To: John Biddle who wrote (32861)2/26/2003 7:53:21 AM
From: John Biddle  Read Replies (1) | Respond to of 197253
 
Sprint sees debt falling to $14 bln by end of 2004
Reuters, Tuesday February 25, 7:19 pm ET

biz.yahoo.com

NEW YORK, Feb 25 (Reuters) - Sprint Corp. (NYSE:FON - News; NYSE:PCS - News), the No. 4 U.S. long-distance telephone company, expects to use cash generated by its operations and proceeds from asset sales to cut its net debt to $14 billion by the end of 2004.

"We will evaluate means over the course of the year to reduce debt," Sprint Chief Financial Officer Robert Dellinger said at a Merrill Lynch communications conference in New York. "You'll get to see those plans as they develop."

The Overland Park, Kansas-based company had $21.08 billion in net debt at the end of 2002, Dellinger said.

The company currently has about $3.1 billion in cash, including proceeds from the recent sale of its telephone directory business. Those funds will cover $2.6 billion in debt that will mature over the next two years, he said.

"We feel very comfortable with our liquidity condition our and debt reduction plans," Dellinger said.

When asked by an investor when debt-rating agencies would raise their ratings on Sprint, Dellinger said those firms are "nervous about the industry. It's going to take them a while to get comfortable."

He said the rating agencies may become positive about the company if Sprint's wireless unit, Sprint PCS, shows strong improvement over the next several quarters.

"A couple of quarter of execution will really help us," he said.

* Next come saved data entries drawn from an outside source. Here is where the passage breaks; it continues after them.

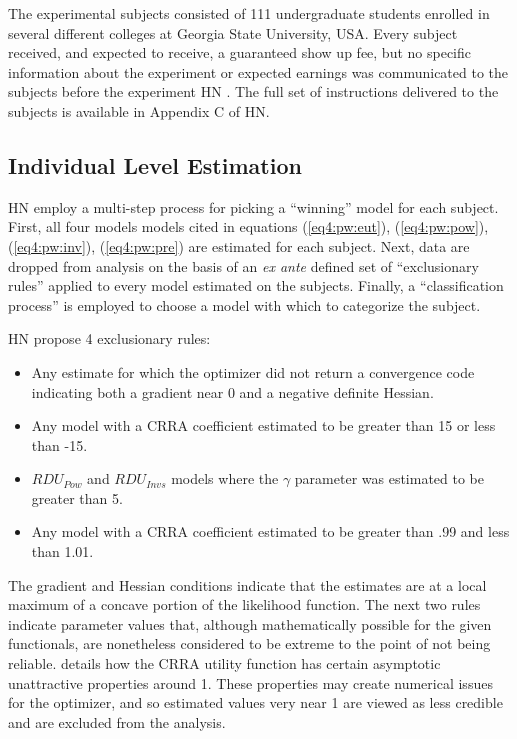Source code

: \documentclass[../main.tex]{subfiles}
\begin{document}
The experimental subjects consisted of 111 undergraduate students enrolled in several different colleges at Georgia State University, USA.
Every subject received, and expected to receive, a guaranteed  show up fee, but no specific information about the experiment or expected earnings was communicated to the subjects before the experiment HN \parencite*[98]{Harrison2016}.
The full set of instructions delivered to the subjects is available in Appendix C of HN.

\subsection{Individual Level Estimation}
\label{sec4:ILE}

HN employ a multi-step process for picking a \enquote{winning} model for each subject.
First, all four models models cited in equations (\ref{eq4:pw:eut}), (\ref{eq4:pw:pow}), (\ref{eq4:pw:inv}), (\ref{eq4:pw:pre}) are estimated for each subject.
Next, data are dropped from analysis on the basis of an \textit{ex ante} defined set of \enquote{exclusionary rules} applied to every model estimated on the subjects.
Finally, a \enquote{classification process} is employed to choose a model with which to categorize the subject.

HN propose 4 exclusionary rules:
\begin{itemize}
	\item Any estimate for which the optimizer did not return a convergence code indicating both a gradient near 0 and a negative definite Hessian.
	\item Any model with a CRRA coefficient estimated to be greater than 15 or less than -15.
	\item $\mathit{RDU_{Pow}}$ and $\mathit{RDU_{Invs}}$ models where the $\gamma$ parameter was estimated to be greater than 5.
	\item Any model with a CRRA coefficient estimated to be greater than .99 and less than 1.01.
\end{itemize}

\noindent The gradient and Hessian conditions indicate that the estimates are at a local maximum of a concave portion of the likelihood function.
The next two rules indicate parameter values that, although mathematically possible for the given functionals, are nonetheless considered to be extreme to the point of not being reliable.
\textcite{Wakker2008} details how the CRRA utility function has certain asymptotic unattractive properties around 1.
These properties may create numerical issues for the optimizer, and so estimated values very near 1 are viewed as less credible and are excluded from the analysis.
\end{document}
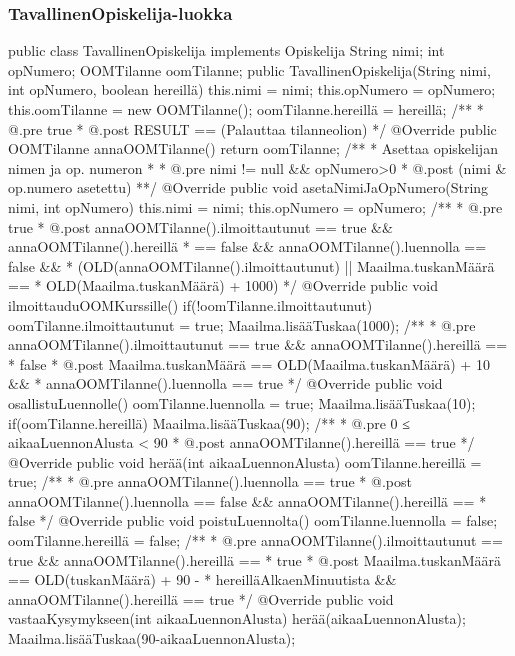 \subsubsection{TavallinenOpiskelija-luokka}
\label{TavallinenOpiskelija-luokka}
\begin{javacode}
public class TavallinenOpiskelija implements Opiskelija {
  String nimi;
  int opNumero;
  OOMTilanne oomTilanne;
  public TavallinenOpiskelija(String nimi, int opNumero, boolean hereillä) {
    this.nimi = nimi;
    this.opNumero = opNumero;
    this.oomTilanne = new OOMTilanne();
    oomTilanne.hereillä = hereillä;
  }
  /**
   * @.pre true
   * @.post RESULT == (Palauttaa tilanneolion)
   */
  @Override
  public OOMTilanne annaOOMTilanne() {
    return oomTilanne;
  }
  /**
   * Asettaa opiskelijan nimen ja op. numeron
   * 
   * @.pre nimi != null && opNumero>0
   * @.post (nimi & op.numero asetettu)
   **/
  @Override
  public void asetaNimiJaOpNumero(String nimi, int opNumero) {
    this.nimi = nimi;
    this.opNumero = opNumero;
  }
  /**
   * @.pre true
   * @.post annaOOMTilanne().ilmoittautunut == true && annaOOMTilanne().hereillä
   *        == false && annaOOMTilanne().luennolla == false &&
   *        (OLD(annaOOMTilanne().ilmoittautunut) || Maailma.tuskanMäärä ==
   *        OLD(Maailma.tuskanMäärä) + 1000)
   */
  @Override
  public void ilmoittauduOOMKurssille() {
    if(!oomTilanne.ilmoittautunut) {
      oomTilanne.ilmoittautunut = true;
      Maailma.lisääTuskaa(1000);
    }
  }
  /**
   * @.pre annaOOMTilanne().ilmoittautunut == true && annaOOMTilanne().hereillä ==
   *       false
   * @.post Maailma.tuskanMäärä == OLD(Maailma.tuskanMäärä) + 10 &&
   *        annaOOMTilanne().luennolla == true
   */
  @Override
  public void osallistuLuennolle() {
    oomTilanne.luennolla = true;
    Maailma.lisääTuskaa(10);
    if(oomTilanne.hereillä) {
      Maailma.lisääTuskaa(90);
    }
  }
  /**
   * @.pre 0 ≤ aikaaLuennonAlusta < 90
   * @.post annaOOMTilanne().hereillä == true
   */
  @Override
  public void herää(int aikaaLuennonAlusta) {
    oomTilanne.hereillä = true;
  }
  /**
   * @.pre annaOOMTilanne().luennolla == true
   * @.post annaOOMTilanne().luennolla == false && annaOOMTilanne().hereillä ==
   *        false
   */
  @Override
  public void poistuLuennolta() {
    oomTilanne.luennolla = false;
    oomTilanne.hereillä = false;
  }
  /**
   * @.pre annaOOMTilanne().ilmoittautunut == true && annaOOMTilanne().hereillä ==
   *       true
   * @.post Maailma.tuskanMäärä == OLD(tuskanMäärä) + 90 -
   *        hereilläAlkaenMinuutista && annaOOMTilanne().hereillä == true
   */
  @Override
  public void vastaaKysymykseen(int aikaaLuennonAlusta) {
    herää(aikaaLuennonAlusta);
    Maailma.lisääTuskaa(90-aikaaLuennonAlusta);
  }
}
\end{javacode}

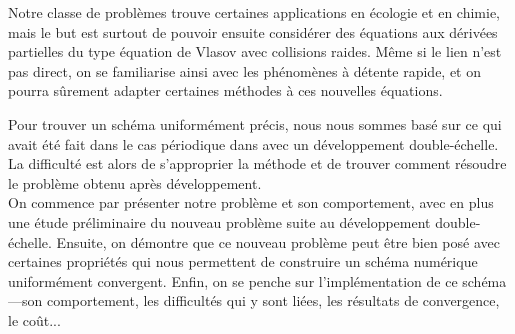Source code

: Notre classe de problèmes trouve certaines applications en écologie et en chimie, mais le but est surtout de pouvoir ensuite considérer des équations aux dérivées partielles du type équation de Vlasov avec collisions raides. 
Même si le lien n'est pas direct, on se familiarise ainsi avec les phénomènes à détente rapide, et on pourra sûrement adapter certaines méthodes à ces nouvelles équations. 

Pour trouver un schéma uniformément précis, nous nous sommes basé sur ce qui avait été fait dans le cas périodique dans \cite{chartier2015UA} avec un développement double-échelle. 
La difficulté est alors de s'approprier la méthode et de trouver comment résoudre le problème obtenu après développement. \\


On commence par présenter notre problème et son comportement, avec en plus une étude préliminaire du nouveau problème suite au développement double-échelle. 
Ensuite, on démontre que ce nouveau problème peut être bien posé avec certaines propriétés qui nous permettent de construire un schéma numérique uniformément convergent. 
Enfin, on se penche sur l'implémentation de ce schéma ---son comportement, les difficultés qui y sont liées, les résultats de convergence, le coût... 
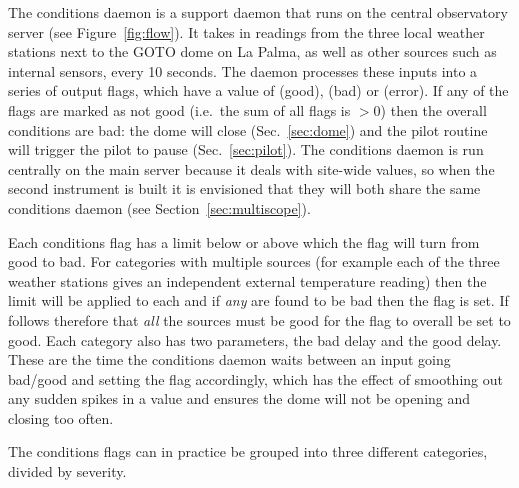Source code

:\begin{colsection}
\begin{colsection}
The conditions daemon is a support daemon that runs on the central observatory server (see Figure~\ref{fig:flow}). It takes in readings from the three local weather stations next to the GOTO dome on La Palma, as well as other sources such as internal sensors, every 10 seconds. The daemon processes these inputs into a series of output flags, which have a value of  (good),  (bad) or  (error). If any of the flags are marked as not good (i.e.\ the sum of all flags is $>0$) then the overall conditions are bad: the dome will close (Sec.~\ref{sec:dome}) and the pilot  routine will trigger the pilot to pause (Sec.~\ref{sec:pilot}). The conditions daemon is run centrally on the main server because it deals with site-wide values, so when the second instrument is built it is envisioned that they will both share the same conditions daemon (see Section~\ref{sec:multiscope}).

Each conditions flag has a limit below or above which the flag will turn from good to bad. For categories with multiple sources (for example each of the three weather stations gives an independent external temperature reading) then the limit will be applied to each and if \textit{any} are found to be bad then the flag is set. If follows therefore that \textit{all} the sources must be good for the flag to overall be set to good. Each category also has two parameters, the bad delay and the good delay. These are the time the conditions daemon waits between an input going bad/good and setting the flag accordingly, which has the effect of smoothing out any sudden spikes in a value and ensures the dome will not be opening and closing too often.

The conditions flags can in practice be grouped into three different categories, divided by severity.


\end{colsection}
\end{colsection}
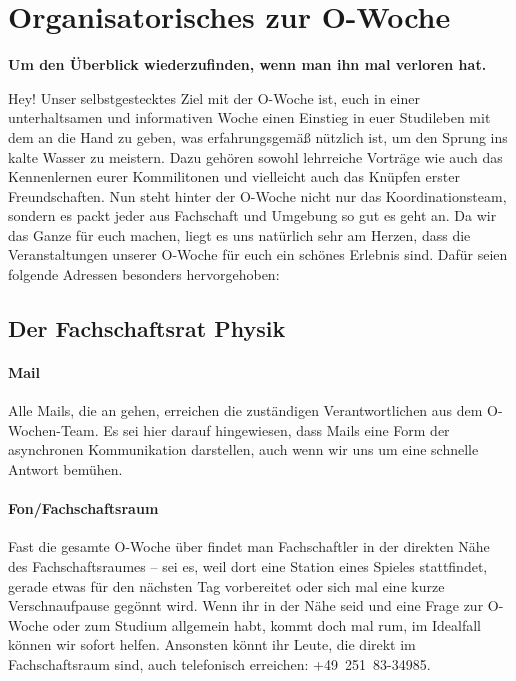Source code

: \newcommand{\fibelvp}[2]{
	\minipage{0.24\textwidth}
		\begin{centering}
			\texttt{[image: \#1]}
			\textbf{#2}
		\end{centering}
	\endminipage\hfill
}

\section{Organisatorisches zur O-Woche}
\textbf{Um den Überblick wiederzufinden, wenn man ihn mal verloren hat.}

Hey! Unser selbstgestecktes Ziel mit der O-Woche ist, euch in einer unterhaltsamen und informativen Woche einen
Einstieg in euer Studileben mit dem an die Hand zu geben, was erfahrungsgemäß nützlich ist, um den Sprung ins kalte Wasser
zu meistern. Dazu gehören sowohl lehrreiche Vorträge wie auch das Kennenlernen eurer Kommilitonen und vielleicht auch
das Knüpfen erster Freundschaften. Nun steht hinter der O-Woche nicht nur das Koordinationsteam, sondern es packt jeder
aus Fachschaft und Umgebung so gut es geht an. Da wir das Ganze für euch machen, liegt es uns natürlich sehr am Herzen,
dass die Veranstaltungen unserer O-Woche für euch ein schönes Erlebnis sind. Dafür seien folgende Adressen
besonders hervorgehoben:

\subsection{Der Fachschaftsrat Physik}
\paragraph{Mail}
Alle Mails, die an  gehen, erreichen die zuständigen Verantwortlichen aus dem
O-Wochen-Team. Es sei hier darauf hingewiesen, dass Mails eine Form der asynchronen Kommunikation darstellen,
auch wenn wir uns um eine schnelle Antwort bemühen.

\paragraph{Fon/Fachschaftsraum}
Fast die gesamte O-Woche über findet man Fachschaftler in der direkten Nähe des Fachschaftsraumes -- sei es, weil
dort eine Station eines Spieles stattfindet, gerade etwas für den nächsten Tag vorbereitet oder sich mal eine kurze
Verschnaufpause gegönnt wird. Wenn ihr in der Nähe seid und eine Frage zur O-Woche oder zum Studium allgemein habt,
kommt doch mal rum, im Idealfall können wir sofort helfen. Ansonsten könnt ihr Leute, die direkt im Fachschaftsraum
sind, auch telefonisch erreichen: +49~251~83-34985.

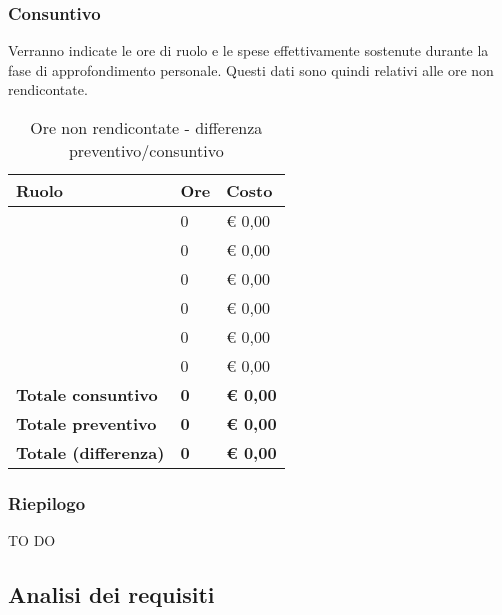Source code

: 		\subsubsection{Consuntivo} %
		\label{ssub:consuntivo}
		Verranno indicate le ore di ruolo e le spese effettivamente sostenute durante la fase di approfondimento personale. Questi dati sono quindi relativi alle ore non rendicontate.
		\begin{table}[!h]
			\begin{center}
				\begin{tabularx}{0.65\textwidth}{|l|l|X|}
					\hline
					\textbf{Ruolo} & \textbf{Ore} & \textbf{Costo} \\
					\hline
					\roleProjectManager & 0 & \euro{} 0,00 \\
					\hline
					\roleAnalyst & 0 & \euro{} 0,00 \\
					\hline
					\roleDesigner & 0 & \euro{} 0,00 \\
					\hline
					\roleAdministrator & 0 & \euro{} 0,00 \\
					\hline
					\roleProgrammer & 0 & \euro{} 0,00 \\
					\hline
					\roleVerifier & 0 & \euro{} 0,00 \\
					\hline
					\textbf{Totale consuntivo} & \textbf{0} & \textbf{\euro{} 0,00} \\
					\hline
					\textbf{Totale preventivo} & \textbf{0} & \textbf{\euro{} 0,00} \\
					\hline
					\textbf{Totale (differenza)} & \textbf{0} & \textbf{\euro{} 0,00} \\
					\hline
				\end{tabularx}
			\end{center}
		\caption{Ore non rendicontate - differenza preventivo/consuntivo}
		\end{table}
		
		\subsubsection{Riepilogo} %
		\label{ssub:riepilogo}
		TO DO
		

	\subsection{Analisi dei requisiti} %
	\label{sub:analisi_dei_requisiti}
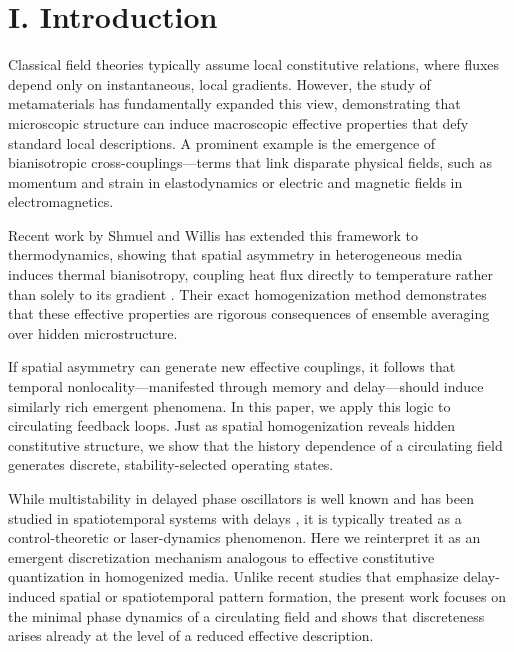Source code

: \documentclass[11pt,a4paper]{article}
\begin{document}
\section*{I. Introduction}
Classical field theories typically assume local constitutive relations, where fluxes depend only on instantaneous, local gradients. However, the study of metamaterials has fundamentally expanded this view, demonstrating that microscopic structure can induce macroscopic effective properties that defy standard local descriptions. A prominent example is the emergence of bianisotropic cross-couplings—terms that link disparate physical fields, such as momentum and strain in elastodynamics or electric and magnetic fields in electromagnetics.

Recent work by Shmuel and Willis has extended this framework to thermodynamics, showing that spatial asymmetry in heterogeneous media induces thermal bianisotropy, coupling heat flux directly to temperature rather than solely to its gradient \cite{Willis2012}. Their exact homogenization method demonstrates that these effective properties are rigorous consequences of ensemble averaging over hidden microstructure.

If spatial asymmetry can generate new effective couplings, it follows that temporal nonlocality—manifested through memory and delay—should induce similarly rich emergent phenomena. In this paper, we apply this logic to circulating feedback loops. Just as spatial homogenization reveals hidden constitutive structure, we show that the history dependence of a circulating field generates discrete, stability-selected operating states.

While multistability in delayed phase oscillators is well known and has been studied in spatiotemporal systems with delays \cite{Yanchuk2017}, it is typically treated as a control-theoretic or laser-dynamics phenomenon. Here we reinterpret it as an emergent discretization mechanism analogous to effective constitutive quantization in homogenized media. Unlike recent studies that emphasize delay-induced spatial or spatiotemporal pattern formation, the present work focuses on the minimal phase dynamics of a circulating field and shows that discreteness arises already at the level of a reduced effective description.
\end{document}
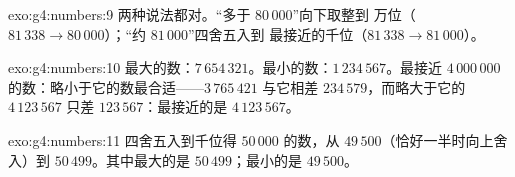 \begin{solution}{exo:g4:numbers:9}
两种说法都对。“多于 $80\,000$”向下取整到
万位（$81\,338 \to 80\,000$）；“约 $81\,000$”四舍五入到
最接近的千位（$81\,338 \to 81\,000$）。
\end{solution}

\begin{solution}{exo:g4:numbers:10}
最大的数：$7\,654\,321$。最小的数：$1\,234\,567$。最接近
$4\,000\,000$ 的数：略小于它的数最合适——$3\,765\,421$ 与它相差
$234\,579$，而略大于它的 $4\,123\,567$ 只差
$123\,567$：最接近的是 $4\,123\,567$。
\end{solution}

\begin{solution}{exo:g4:numbers:11}
四舍五入到千位得 $50\,000$ 的数，从
$49\,500$（恰好一半时向上舍入）到 $50\,499$。其中最大的是
$50\,499$；最小的是 $49\,500$。
\end{solution}
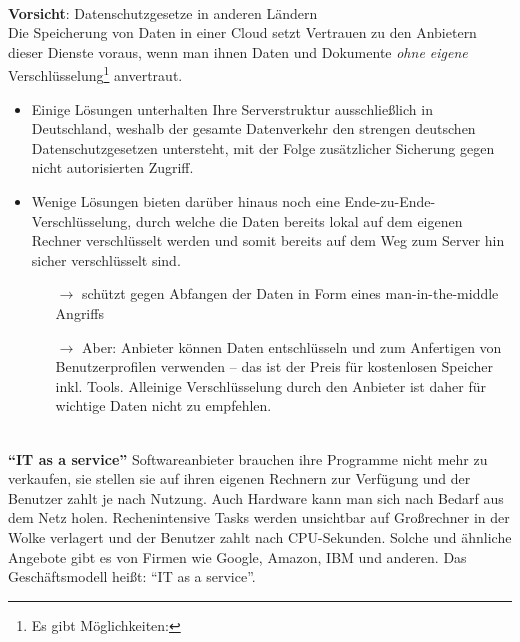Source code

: ~\\
\textbf{Vorsicht}: Datenschutzgesetze in anderen Ländern\\
Die Speicherung von Daten in einer Cloud setzt Vertrauen zu den Anbietern dieser Dienste voraus, wenn man ihnen Daten und Dokumente \textit{ohne eigene} Verschlüsselung\footnote{Es gibt Möglichkeiten: } anvertraut.
\begin{itemize}
	\item Einige Lösungen unterhalten Ihre Serverstruktur ausschließlich in Deutschland, weshalb der gesamte Datenverkehr den strengen deutschen Datenschutzgesetzen untersteht, mit der Folge zusätzlicher Sicherung gegen nicht autorisierten Zugriff. 
	\item Wenige Lösungen bieten darüber hinaus noch eine Ende-zu-Ende-Verschlüsselung, durch welche die Daten bereits lokal auf dem eigenen Rechner verschlüsselt werden und somit bereits auf dem Weg zum Server hin sicher verschlüsselt sind. 
\begin{itemize}
	\item[$\to$] schützt gegen Abfangen der Daten in Form eines man-in-the-middle Angriffs
	\item[$\to$] Aber: Anbieter können Daten entschlüsseln und zum Anfertigen von Benutzerprofilen verwenden -- das ist der Preis für kostenlosen Speicher inkl. Tools. Alleinige Verschlüsselung durch den Anbieter ist daher für wichtige Daten nicht zu empfehlen. 
\end{itemize}
\end{itemize}
~\\
\textbf{``IT as a service''} 
Softwareanbieter brauchen ihre Programme nicht mehr zu verkaufen, sie stellen
sie auf ihren eigenen Rechnern zur Verfügung und der Benutzer zahlt je nach Nutzung. Auch Hardware kann man sich nach Bedarf aus dem Netz holen. Rechenintensive Tasks werden unsichtbar auf Großrechner in der Wolke verlagert und der Benutzer zahlt nach CPU-Sekunden. Solche und ähnliche Angebote gibt es von Firmen wie Google, Amazon, IBM und anderen. Das Geschäftsmodell heißt: ``IT as a service''.
%

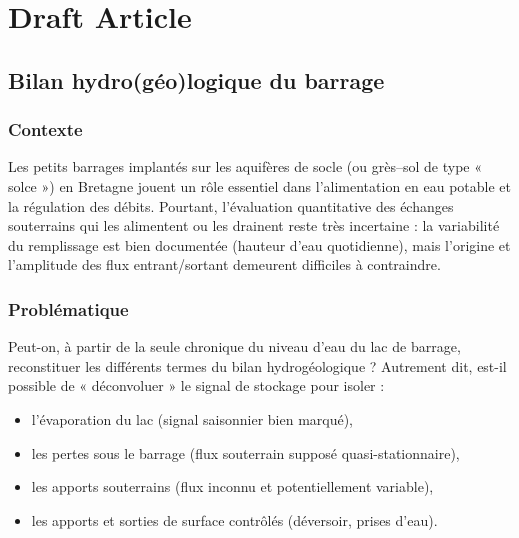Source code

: 
\chapter{Draft Article}
\label{chap:draft_article}

\minitableofcontents

\newpage


\section{Bilan hydro(géo)logique du barrage}
\label{sec:bilan_hydrologique_barrage}

\subsection{Contexte}
\label{sec:contexte}

Les petits barrages implantés sur les aquifères de socle (ou grès–sol de type « solce ») en Bretagne jouent un rôle essentiel dans l’alimentation en eau potable et la régulation des débits. Pourtant, l’évaluation quantitative des échanges souterrains qui les alimentent ou les drainent reste très incertaine : la variabilité du remplissage est bien documentée (hauteur d’eau quotidienne), mais l’origine et l’amplitude des flux entrant/sortant demeurent difficiles à contraindre.

\subsection{Problématique}
\label{sec:problematique}

Peut-on, à partir de la seule chronique du niveau d’eau du lac de barrage, reconstituer les différents termes du bilan hydrogéologique ? Autrement dit, est-il possible de « déconvoluer » le signal de stockage pour isoler :
\begin{itemize}[leftmargin=1.5em]
    \item l’évaporation du lac (signal saisonnier bien marqué),
    \item les pertes sous le barrage (flux souterrain supposé quasi-stationnaire),
    \item les apports souterrains (flux inconnu et potentiellement variable),
    \item les apports et sorties de surface contrôlés (déversoir, prises d’eau).
\end{itemize}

Fitch Ratings (News) in January affirmed its ratings and "stable" outlook on Sprint's debt, citing Sprint's recent efforts to improve its wireless customer mix and cut costs in its long-distance operations.

In September, Moody's Investors Service (News - Websites) reaffirmed its negative outlook on Sprint, saying the company needed to stop the erosion of its revenues.